Michel Rocard et Pierre Larrouturou ont cosigné une proposition aussi sympathique que féérique, dans la veine des "32 heures" : permettre à la Banque centrale européenne (BCE) de prêter à 0% aux Etats de la zone euro, fût-ce par institution de paille interposée.

Mais, comme le rappelle dans lexpansion.lexpress.fr Jean-Louis Mourier, "la BCE ne prête jamais en blanc, c'est-à-dire sans garantie."

C'est le point important. Une Banque centrale n'a pas de recettes propres (elle ne lève pas l'impôt) et n'a donc rien à elle qu'elle puisse prêter !

Ce qu'elle peut faire, de par son statut, c'est transformer en "liquide" (ses prêts à court terme) des actifs peu liquides qu'on dépose chez elle (les "garanties" en question)[1].

En gros, une Banque centrale, c'est "ma tante".

Qu'est-ce que les Etats surendettés pourraient bien déposer en garantie à la BCE, pour avoir son argent en contrepartie ? La proposition de Michel Rocard et Pierre Larrouturou omet complètement cette question…

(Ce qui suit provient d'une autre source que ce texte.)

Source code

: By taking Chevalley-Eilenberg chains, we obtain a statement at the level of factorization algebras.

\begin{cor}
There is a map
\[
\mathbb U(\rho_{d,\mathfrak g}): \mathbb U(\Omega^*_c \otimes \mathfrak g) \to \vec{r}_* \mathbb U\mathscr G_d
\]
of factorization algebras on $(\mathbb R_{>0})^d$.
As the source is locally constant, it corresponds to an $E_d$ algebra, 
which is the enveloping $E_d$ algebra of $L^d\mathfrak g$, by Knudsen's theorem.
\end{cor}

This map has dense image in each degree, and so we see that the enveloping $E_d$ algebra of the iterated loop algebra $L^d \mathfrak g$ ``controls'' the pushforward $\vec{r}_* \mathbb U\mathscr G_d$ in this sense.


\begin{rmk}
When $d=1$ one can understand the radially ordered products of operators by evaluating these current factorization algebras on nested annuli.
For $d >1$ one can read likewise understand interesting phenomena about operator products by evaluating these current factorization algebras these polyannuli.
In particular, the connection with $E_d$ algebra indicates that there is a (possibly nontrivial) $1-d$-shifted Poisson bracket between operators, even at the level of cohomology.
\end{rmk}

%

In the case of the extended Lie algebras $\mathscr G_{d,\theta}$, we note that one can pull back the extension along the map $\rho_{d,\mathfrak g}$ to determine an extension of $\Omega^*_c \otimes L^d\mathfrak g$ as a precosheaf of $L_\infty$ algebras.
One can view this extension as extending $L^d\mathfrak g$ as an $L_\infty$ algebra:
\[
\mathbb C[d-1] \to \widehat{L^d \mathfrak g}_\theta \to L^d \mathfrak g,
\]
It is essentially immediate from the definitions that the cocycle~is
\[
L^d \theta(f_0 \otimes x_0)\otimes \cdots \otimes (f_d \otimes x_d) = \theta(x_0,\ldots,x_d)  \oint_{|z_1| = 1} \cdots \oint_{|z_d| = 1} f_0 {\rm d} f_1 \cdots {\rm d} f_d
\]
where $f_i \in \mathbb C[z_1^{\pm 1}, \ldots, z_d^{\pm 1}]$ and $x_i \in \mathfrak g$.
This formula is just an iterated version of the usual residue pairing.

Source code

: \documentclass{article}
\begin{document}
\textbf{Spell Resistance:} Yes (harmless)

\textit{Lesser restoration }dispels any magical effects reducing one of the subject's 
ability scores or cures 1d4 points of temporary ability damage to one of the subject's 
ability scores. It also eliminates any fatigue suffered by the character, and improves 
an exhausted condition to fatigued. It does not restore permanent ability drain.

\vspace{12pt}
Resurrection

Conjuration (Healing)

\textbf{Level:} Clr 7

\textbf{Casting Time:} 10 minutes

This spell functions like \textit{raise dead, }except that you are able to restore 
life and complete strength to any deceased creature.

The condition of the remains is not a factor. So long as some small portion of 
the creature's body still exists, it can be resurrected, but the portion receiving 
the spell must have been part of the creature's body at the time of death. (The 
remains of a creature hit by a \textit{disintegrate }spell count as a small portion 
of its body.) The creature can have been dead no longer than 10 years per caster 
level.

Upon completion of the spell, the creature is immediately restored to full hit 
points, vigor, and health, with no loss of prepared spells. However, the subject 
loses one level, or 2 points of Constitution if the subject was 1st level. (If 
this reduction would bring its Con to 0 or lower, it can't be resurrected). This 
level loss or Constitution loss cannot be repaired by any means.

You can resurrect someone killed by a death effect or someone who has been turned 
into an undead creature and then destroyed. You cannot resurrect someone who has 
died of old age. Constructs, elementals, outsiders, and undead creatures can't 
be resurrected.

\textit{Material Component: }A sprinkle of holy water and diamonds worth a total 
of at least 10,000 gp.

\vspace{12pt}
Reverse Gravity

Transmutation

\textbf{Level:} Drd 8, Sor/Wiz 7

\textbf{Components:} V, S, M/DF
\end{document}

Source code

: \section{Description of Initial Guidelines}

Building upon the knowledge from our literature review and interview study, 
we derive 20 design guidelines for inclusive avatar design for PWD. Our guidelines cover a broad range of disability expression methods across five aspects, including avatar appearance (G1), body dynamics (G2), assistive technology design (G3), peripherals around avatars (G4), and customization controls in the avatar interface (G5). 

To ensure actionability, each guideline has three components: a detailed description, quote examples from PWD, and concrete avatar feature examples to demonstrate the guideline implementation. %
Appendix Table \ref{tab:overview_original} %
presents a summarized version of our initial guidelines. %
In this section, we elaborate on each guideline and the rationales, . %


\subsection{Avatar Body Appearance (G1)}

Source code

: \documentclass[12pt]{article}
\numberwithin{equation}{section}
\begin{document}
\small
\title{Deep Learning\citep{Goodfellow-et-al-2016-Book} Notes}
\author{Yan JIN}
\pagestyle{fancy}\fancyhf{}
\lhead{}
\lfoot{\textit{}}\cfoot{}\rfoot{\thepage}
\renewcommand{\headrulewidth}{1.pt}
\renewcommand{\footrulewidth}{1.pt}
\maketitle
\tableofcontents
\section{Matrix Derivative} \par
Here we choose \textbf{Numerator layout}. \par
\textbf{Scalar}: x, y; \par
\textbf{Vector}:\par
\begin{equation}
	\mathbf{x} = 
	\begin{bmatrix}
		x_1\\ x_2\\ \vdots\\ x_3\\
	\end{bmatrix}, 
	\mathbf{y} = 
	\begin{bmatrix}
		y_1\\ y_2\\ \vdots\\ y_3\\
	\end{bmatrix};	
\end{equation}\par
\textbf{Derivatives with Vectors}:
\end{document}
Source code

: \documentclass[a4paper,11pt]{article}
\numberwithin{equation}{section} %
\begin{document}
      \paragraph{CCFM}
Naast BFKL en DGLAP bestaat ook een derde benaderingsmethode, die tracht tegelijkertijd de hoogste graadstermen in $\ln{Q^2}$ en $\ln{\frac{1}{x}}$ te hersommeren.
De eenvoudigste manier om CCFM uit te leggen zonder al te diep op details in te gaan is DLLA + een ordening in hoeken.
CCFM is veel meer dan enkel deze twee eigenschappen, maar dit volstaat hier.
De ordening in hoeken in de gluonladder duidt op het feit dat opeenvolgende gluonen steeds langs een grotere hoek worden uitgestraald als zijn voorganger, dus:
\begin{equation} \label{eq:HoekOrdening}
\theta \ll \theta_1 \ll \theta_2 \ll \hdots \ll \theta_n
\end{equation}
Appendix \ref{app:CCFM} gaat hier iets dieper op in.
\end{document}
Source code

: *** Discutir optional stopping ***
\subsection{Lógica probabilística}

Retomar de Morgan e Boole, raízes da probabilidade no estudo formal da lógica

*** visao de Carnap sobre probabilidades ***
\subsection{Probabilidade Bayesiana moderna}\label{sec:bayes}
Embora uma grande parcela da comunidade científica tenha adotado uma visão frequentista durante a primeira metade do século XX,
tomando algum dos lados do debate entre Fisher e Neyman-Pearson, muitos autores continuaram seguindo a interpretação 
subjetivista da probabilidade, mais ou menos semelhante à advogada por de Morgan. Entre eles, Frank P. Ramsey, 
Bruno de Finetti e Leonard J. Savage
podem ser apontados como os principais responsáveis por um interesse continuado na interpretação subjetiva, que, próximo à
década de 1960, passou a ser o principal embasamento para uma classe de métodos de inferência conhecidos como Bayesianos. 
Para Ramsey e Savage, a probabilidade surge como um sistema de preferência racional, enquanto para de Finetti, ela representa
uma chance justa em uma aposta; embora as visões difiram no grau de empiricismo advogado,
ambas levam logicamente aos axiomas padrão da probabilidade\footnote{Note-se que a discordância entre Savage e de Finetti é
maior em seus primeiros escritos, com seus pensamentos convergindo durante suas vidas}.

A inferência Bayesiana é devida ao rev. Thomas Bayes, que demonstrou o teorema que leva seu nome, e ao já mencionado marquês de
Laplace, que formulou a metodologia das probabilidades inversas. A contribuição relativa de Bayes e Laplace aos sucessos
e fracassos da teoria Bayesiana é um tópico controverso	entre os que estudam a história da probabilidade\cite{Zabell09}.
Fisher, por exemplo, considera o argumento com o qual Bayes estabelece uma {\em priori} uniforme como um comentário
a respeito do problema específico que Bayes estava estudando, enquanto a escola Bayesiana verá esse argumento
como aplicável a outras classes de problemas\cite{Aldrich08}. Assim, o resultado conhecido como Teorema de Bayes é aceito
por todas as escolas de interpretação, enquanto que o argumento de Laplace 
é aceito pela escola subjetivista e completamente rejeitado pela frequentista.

Elle a tout de même l'avantage de rappeler que les banques et autres investisseurs se font payer, en prêtant à 5 ou 7% à des Etats, une prime de risque qui n'a de justification… que parce qu'il y a un risque de non-remboursement. Si l'on prétend qu'il existe un mécanisme magique rendant les Etats indéfiniment solvables, alors, cette prime de risque n'a aucune justification.

Ou bien, elle correspond au risque d'inflation. Laquelle serait alimentée, et non combattue, par des prêts massifs de la BCE.

Donc, désolé, M. le Premier Ministre, il y a encore du boulot pour sauver les Etats d'Europe.


Rapport de l'ASN : je ne cacherai pas ma satisfaction de voir cette Autorité prendre au sérieux le risque le plus grave.

Au lieu de l'enrober dans les procédures de sûreté, à la façon de l'Élysée.

Au lieu de dénoncer une ou deux centrales "pour l'exemple" et de laisser les autres continuer sans changement… comme si tout le problème était à Fessenheim.

Au lieu de programmer à 20 ou 40 ans une sortie du nucléaire… en nous demandant de prier la République Laïque pour que Fukushima n'arrive pas chez nous d'ici là.

Un accident nucléaire majeur, ce n'est ni la fin du monde, ni un risque du passé. Il faut travailler à réduire ce risque, bien sûr, ET AUSSI apprendre à vivre avec. Le chiffrer, le peser, s'y préparer[2].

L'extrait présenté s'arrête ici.